The cairn on top of Carn Mor is modern, but it's thought to hide the remains of a prehistoric version. There are a few boulders around the edges which could have been kerb stones.
Grimm refers to a remarkable instance of this superstition, which occurred in the island of Mull as recently as 1767, which vividly illustrates the "toughness" of tradition, as Dasent expresses it. He says:- "In consequence of a disease amongst the black cattle, the people agreed to perform an incantation, though they esteemed it a wicked thing. They carried to the top of Carnmoor a wheel and nine spindles, long enough to produce fire by friction. If the fire were not produced before noon, the incantation lost its effect.
They failed for several days running. They attributed this failure to the obstinacy of one householder, who would not let his fires be put out for what he considered so wrong a purpose. However, by bribing his servants, they contrived to have them extinguished, and on that morning raised their fire.
They then sacrificed a heifer, cutting in pieces and burning, while yet alive, the diseased part.

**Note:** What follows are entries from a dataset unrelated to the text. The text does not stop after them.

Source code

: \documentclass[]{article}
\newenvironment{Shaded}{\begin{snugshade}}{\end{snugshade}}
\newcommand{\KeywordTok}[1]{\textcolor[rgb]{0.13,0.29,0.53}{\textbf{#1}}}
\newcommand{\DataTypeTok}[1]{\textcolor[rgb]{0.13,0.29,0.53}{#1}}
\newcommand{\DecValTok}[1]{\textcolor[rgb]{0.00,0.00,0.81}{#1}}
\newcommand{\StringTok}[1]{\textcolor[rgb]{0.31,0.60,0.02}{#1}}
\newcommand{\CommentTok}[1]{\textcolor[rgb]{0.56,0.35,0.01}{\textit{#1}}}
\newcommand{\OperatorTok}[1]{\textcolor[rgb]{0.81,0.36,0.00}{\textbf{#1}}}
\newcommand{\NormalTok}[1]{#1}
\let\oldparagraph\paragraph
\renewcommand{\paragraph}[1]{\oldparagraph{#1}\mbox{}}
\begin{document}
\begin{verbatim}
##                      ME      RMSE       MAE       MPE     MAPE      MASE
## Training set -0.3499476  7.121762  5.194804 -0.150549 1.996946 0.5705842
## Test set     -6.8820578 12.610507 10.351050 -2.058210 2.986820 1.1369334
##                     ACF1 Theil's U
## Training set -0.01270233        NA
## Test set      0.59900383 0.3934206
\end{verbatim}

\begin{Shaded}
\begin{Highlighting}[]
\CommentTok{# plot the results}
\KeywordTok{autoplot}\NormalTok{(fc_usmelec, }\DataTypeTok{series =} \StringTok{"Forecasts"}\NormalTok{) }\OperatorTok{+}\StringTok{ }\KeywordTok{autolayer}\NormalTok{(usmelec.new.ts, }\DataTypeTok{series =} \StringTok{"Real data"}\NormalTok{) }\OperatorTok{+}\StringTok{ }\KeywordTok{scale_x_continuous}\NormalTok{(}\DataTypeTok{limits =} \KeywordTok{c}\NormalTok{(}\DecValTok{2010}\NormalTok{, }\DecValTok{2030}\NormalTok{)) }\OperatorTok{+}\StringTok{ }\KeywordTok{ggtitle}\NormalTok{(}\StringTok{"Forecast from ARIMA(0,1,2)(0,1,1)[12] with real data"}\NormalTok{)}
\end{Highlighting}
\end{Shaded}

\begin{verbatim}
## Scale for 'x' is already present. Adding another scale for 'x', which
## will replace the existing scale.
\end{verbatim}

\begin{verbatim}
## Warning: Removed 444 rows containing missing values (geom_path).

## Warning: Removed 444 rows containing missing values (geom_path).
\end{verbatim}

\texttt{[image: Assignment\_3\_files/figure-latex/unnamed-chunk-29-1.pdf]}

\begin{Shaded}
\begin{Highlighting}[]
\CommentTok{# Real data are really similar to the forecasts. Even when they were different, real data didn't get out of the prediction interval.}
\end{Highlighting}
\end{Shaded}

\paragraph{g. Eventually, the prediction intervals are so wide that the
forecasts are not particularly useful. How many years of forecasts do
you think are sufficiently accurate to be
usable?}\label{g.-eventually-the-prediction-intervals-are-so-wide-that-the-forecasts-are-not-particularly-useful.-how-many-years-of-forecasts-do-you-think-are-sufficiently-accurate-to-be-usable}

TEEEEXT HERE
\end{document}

They then lighted their own hearths from the pile, and ended by feasting on the remains. Words of incantation were repeated by an old man from Morven, who came as the master of the ceremonies, and who continued speaking all the time the fire was being raised. This man was living a beggar at Bellochroy. Asked to repeat the spell, he said the sin of repeating it once had brought him to beggary, and that he dared not say those words again."
I don't know where he's quoting this Grimm from, but this is collected in Hardwick's "Traditions, Superstitions, and Folk-lore" (1872).